Page 84 of King of Greed

“I can’t eat. I have to answer a thousand emails, I haven’t picked out a dress for the party yet, and I— ”

“Ále.” We stopped by the door. “Breathe. It’ll all get done. Tracy is arriving tomorrow, right?”

Tracy was one of her virtual assistants. She was flying in to help with prep and attend the opening. Alessandra’s other assistant just gave birth, so she couldn’t make it.

“Yes, but— ”

“It’ll all get done,” I repeated. “When did you last eat? If it was before noon, dinner is nonnegotiable.”

“Fine,” she relented. A cab whooshed by when we stepped outside, blanketing us with car fumes as it nearly ran over a bike messenger. The bike messenger screamed something obscene; the cab driver rolled down his window and flipped him off. “It’s ironic you’re telling me to eat when you’re the one who always skips lunch.”

“Not always.” I kept my hand on her lower back and gently moved her so I walked on the outside of the sidewalk. “I had a black coffee and half a sandwich today.” A grin flashed at her half- amused, half-exasperated stare.

She still had work to do after dinner, so I took her to the gourmet burger shop down the street from Floria Designs. We’d just placed our orders when my phone lit up with a new message.

“Is that your brother?” Alessandra accurately read the pinch in my brow. There was only one person in the world who drew that kind of reaction from me.

“Yes. He wants to meet for drinks.” I didn’t want to blow him off after his first normal outreach (breaking and entering my apartment didn’t count), but I sure as hell wasn’t leaving Alessandra either.

“Tell him to meet us here. I’m serious,” she said when I slid her a look laced with disbelief. “You talk about him so much, and we have to meet eventually.”

“I’m not sure he’s a burger-and-fries type of guy.”

“Ask anyway.” Alessandra reached for her soda. “It can’t hurt.”

Alessandra

I regretted asking Dominic to invite his brother the minute he showed up.

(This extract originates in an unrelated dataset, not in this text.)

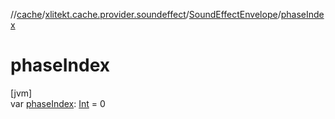 //[cache](../../../index.md)/[xlitekt.cache.provider.soundeffect](../index.md)/[SoundEffectEnvelope](index.md)/[phaseIndex](phase-index.md)

# phaseIndex

[jvm]\
var [phaseIndex](phase-index.md): [Int](https://kotlinlang.org/api/latest/jvm/stdlib/kotlin/-int/index.html) = 0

Roman was both as handsome and unsettling as I remembered. He greeted me with a cool smile and was polite enough, but there was something about him that set off level-five alarms. Maybe it was the way he moved like a predator stalking the night, or maybe it was the ice anchoring that cold, green gaze. Dominic was ruthless but very much human; there was no humanity behind his brother’s eyes.

“Dom says you’re in town for work.” I attempted to make conversation after our previous discussion about the latest Nate Reynolds film petered out. “What do you do?”

He cut his burger with surgical precision. “I’m in resolutions.”

“What does that mean?”

“I fix problems other people can’t solve.” Roman offered nothing else.

I glanced at Dominic, who met my eyes with a small shake of his head. He was used to his brother’s reticence, but part of the reason I’d asked him to invite Roman was so we could get to know each other better.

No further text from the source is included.